Instructions to follow> Search the records below for "module" and copy every line it turns up in.

Data for this task>
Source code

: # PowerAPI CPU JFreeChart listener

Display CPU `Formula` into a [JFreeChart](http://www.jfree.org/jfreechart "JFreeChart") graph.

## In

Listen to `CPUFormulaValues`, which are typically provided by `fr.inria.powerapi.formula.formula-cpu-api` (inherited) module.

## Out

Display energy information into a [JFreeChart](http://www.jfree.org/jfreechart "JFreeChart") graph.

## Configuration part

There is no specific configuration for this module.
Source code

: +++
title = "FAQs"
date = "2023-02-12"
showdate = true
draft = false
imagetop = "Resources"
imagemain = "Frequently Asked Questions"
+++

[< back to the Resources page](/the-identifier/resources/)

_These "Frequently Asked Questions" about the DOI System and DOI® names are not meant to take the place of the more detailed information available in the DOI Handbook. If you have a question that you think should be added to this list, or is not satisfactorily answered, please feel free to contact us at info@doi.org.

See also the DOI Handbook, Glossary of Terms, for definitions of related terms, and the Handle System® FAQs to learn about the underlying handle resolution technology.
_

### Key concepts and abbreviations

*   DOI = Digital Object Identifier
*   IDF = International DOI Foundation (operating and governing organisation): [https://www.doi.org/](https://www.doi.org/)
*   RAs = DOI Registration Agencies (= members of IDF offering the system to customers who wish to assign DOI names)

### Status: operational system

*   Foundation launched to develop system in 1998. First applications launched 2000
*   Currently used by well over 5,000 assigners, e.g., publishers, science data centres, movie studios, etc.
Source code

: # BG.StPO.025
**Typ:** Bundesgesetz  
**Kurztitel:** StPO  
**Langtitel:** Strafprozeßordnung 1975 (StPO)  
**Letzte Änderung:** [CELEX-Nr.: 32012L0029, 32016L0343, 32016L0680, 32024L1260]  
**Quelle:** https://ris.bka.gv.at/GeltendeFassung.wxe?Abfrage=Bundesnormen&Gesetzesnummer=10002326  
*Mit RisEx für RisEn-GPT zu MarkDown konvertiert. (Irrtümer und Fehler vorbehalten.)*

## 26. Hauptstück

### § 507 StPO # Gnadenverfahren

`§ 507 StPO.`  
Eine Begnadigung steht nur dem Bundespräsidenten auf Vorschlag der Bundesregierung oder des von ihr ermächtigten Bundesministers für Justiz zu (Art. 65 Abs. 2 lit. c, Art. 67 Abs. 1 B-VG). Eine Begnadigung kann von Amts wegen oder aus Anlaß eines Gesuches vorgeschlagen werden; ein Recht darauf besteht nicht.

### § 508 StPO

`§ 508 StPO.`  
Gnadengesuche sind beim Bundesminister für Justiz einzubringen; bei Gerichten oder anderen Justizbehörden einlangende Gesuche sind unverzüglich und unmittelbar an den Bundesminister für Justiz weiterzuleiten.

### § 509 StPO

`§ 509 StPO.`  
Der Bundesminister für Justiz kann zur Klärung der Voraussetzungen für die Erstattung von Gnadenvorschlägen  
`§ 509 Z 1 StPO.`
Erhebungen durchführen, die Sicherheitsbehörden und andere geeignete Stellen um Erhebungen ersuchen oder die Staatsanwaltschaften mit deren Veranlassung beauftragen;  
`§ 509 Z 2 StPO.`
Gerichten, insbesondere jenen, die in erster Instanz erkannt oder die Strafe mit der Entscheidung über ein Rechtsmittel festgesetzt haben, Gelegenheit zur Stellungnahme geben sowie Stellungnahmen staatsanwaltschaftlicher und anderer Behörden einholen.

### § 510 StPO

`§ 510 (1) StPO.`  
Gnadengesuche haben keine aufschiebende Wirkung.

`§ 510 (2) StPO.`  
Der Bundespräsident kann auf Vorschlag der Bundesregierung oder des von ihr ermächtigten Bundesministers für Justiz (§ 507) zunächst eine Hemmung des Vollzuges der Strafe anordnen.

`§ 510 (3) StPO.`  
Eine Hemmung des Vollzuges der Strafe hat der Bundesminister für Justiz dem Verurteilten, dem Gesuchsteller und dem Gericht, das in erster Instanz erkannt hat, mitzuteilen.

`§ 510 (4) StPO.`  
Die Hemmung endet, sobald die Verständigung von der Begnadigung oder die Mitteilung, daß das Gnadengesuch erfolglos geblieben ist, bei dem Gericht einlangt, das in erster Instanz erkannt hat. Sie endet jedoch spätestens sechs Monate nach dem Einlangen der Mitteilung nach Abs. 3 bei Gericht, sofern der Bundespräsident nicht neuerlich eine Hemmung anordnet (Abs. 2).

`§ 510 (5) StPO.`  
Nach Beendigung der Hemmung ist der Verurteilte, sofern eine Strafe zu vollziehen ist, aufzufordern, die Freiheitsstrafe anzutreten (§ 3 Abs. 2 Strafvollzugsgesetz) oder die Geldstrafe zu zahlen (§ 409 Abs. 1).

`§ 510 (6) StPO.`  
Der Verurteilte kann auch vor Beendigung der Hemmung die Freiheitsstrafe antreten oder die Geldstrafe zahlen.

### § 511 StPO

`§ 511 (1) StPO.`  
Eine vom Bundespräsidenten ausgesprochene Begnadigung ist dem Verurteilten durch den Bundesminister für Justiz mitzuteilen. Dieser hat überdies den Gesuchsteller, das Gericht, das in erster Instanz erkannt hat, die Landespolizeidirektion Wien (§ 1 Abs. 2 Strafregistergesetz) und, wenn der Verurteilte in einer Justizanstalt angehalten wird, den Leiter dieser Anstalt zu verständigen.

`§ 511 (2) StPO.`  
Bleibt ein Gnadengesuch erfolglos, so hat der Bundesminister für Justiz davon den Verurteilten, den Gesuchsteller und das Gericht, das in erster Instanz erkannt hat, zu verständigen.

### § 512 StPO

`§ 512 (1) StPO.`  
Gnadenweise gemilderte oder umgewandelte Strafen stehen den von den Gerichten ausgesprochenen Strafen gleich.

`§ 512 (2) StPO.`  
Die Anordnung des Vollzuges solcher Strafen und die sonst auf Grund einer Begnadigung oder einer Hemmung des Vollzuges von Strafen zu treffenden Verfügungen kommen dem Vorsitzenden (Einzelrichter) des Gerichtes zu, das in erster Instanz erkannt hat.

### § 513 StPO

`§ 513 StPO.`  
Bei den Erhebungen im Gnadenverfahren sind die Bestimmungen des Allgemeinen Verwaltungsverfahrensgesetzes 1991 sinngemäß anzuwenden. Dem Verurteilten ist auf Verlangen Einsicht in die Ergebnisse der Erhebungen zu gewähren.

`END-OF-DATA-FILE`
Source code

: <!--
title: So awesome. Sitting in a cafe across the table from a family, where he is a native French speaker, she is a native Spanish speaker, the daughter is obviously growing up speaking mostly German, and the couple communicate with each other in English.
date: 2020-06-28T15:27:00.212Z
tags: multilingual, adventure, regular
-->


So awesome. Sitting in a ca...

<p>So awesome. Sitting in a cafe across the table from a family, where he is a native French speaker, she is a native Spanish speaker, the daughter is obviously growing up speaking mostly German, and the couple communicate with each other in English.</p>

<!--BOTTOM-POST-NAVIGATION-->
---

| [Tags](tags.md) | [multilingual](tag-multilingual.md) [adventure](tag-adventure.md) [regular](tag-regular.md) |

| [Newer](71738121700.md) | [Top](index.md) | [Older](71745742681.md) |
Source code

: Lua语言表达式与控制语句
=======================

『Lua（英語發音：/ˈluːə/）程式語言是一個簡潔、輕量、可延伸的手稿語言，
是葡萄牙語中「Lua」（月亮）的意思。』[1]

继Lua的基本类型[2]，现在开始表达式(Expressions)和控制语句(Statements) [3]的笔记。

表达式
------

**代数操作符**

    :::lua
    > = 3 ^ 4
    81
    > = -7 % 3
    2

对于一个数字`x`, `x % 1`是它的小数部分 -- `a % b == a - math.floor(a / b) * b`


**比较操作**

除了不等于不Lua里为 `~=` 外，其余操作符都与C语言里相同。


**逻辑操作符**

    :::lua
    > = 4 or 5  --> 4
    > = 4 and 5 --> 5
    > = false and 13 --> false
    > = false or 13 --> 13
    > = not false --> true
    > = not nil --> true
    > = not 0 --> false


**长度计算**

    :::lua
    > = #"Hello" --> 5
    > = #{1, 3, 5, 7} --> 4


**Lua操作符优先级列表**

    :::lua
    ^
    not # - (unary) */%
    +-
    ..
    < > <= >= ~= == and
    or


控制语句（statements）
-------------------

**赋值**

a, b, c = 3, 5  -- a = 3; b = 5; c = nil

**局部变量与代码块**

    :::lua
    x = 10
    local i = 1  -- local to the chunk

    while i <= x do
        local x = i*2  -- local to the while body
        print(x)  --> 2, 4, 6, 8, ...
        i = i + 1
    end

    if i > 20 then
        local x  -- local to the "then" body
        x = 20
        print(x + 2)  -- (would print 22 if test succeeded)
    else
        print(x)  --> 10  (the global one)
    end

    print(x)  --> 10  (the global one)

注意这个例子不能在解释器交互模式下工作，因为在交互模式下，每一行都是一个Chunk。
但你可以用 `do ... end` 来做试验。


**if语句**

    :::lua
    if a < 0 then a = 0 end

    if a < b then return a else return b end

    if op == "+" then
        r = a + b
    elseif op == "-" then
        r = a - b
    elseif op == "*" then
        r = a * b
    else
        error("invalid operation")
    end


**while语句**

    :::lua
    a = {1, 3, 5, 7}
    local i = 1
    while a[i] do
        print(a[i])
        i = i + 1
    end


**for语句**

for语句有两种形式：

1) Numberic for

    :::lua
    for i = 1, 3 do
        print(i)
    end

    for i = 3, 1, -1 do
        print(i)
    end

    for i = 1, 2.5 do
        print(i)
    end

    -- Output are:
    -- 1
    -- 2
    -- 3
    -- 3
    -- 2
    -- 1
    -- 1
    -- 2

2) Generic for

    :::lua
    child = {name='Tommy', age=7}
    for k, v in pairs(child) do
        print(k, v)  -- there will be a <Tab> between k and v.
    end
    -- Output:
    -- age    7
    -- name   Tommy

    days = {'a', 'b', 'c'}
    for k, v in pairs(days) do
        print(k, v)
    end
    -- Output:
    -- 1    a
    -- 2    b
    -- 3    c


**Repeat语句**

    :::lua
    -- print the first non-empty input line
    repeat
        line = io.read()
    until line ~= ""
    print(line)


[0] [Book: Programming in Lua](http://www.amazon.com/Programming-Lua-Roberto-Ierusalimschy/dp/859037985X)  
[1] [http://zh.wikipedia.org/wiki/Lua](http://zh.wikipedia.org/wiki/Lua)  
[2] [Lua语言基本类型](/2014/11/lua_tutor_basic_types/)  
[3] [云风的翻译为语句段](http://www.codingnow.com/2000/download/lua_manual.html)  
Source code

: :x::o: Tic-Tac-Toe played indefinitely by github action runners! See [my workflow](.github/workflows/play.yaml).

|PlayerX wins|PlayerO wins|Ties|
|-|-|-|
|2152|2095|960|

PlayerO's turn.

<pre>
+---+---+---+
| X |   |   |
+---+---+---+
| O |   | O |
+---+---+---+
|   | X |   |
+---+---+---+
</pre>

Task solution>
Listen to `CPUFormulaValues`, which are typically provided by `fr.inria.powerapi.formula.formula-cpu-api` (inherited) module.
There is no specific configuration for this module.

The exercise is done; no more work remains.